Azure Blob Storage change feed client library for Java - version 12.0.0-beta.27
The purpose of the change feed is to provide transaction logs of all the changes that occur to the blobs and the blob metadata in your storage account. The change feed provides ordered, guaranteed, durable, immutable, read-only log of these changes. Client applications can read these logs at any time. The change feed enables you to build efficient and scalable solutions that process change events that occur in your Blob Storage account at a low cost.
Getting started
Prerequisites
- Java Development Kit (JDK) with version 8 or above
- Here are details about Java 8 client compatibility with Azure Certificate Authority.
- Azure Subscription
- Create Storage Account
Include the package
<dependency>
<groupId>com.azure</groupId>
<artifactId>azure-storage-blob-changefeed</artifactId>
<version>12.0.0-beta.27</version>
</dependency>
Create a Storage Account
To create a Storage Account you can use the Azure Portal or Azure CLI.

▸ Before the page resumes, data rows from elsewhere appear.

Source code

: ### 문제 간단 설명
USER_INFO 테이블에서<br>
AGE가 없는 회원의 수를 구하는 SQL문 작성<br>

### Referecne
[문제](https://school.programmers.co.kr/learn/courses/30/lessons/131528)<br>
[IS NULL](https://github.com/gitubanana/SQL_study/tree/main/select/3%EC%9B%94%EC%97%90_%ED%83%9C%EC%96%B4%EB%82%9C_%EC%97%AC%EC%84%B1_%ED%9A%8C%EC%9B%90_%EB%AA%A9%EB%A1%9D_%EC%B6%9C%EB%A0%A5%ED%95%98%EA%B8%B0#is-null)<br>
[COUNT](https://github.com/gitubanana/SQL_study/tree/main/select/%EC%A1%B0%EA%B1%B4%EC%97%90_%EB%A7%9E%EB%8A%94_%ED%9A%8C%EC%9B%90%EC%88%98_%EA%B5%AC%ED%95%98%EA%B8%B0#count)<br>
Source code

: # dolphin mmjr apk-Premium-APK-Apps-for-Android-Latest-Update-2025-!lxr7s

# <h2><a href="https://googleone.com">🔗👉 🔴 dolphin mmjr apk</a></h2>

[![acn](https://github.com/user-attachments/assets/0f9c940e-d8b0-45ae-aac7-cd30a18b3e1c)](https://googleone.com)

az storage account create \
--resource-group <resource-group-name> \
--name <storage-account-name> \
--location <location>
Your storage account URL, subsequently identified as <your-storage-account-url>
, would be formatted as follows
http(s)://<storage-account-name>.blob.core.windows.net
Authenticate the client
In order to interact with the Storage Service (Blob, Queue, Message, MessageId, File) you'll need to create an instance of the Service Client class. To make this possible you'll need the Account SAS (shared access signature) string of the Storage Account. Learn more at SAS Token
Get credentials
SAS Token
a. Use the Azure CLI snippet below to get the SAS token from the Storage Account.
az storage blob generate-sas \
--account-name {Storage Account name} \
--container-name {container name} \
--name {blob name} \
--permissions {permissions to grant} \
--expiry {datetime to expire the SAS token} \
--services {storage services the SAS allows} \
--resource-types {resource types the SAS allows}
Example:
CONNECTION_STRING=<connection-string>
az storage blob generate-sas \
--account-name MyStorageAccount \
--container-name MyContainer \
--name MyBlob \
--permissions racdw \
--expiry 2020-06-15
b. Alternatively, get the Account SAS Token from the Azure Portal.
- Go to your Storage Account
- Select
Shared access signature
from the menu on the left - Click on
Generate SAS and connection string
(after setup)
Shared Key Credential
a. Use Account name and Account key. Account name is your Storage Account name.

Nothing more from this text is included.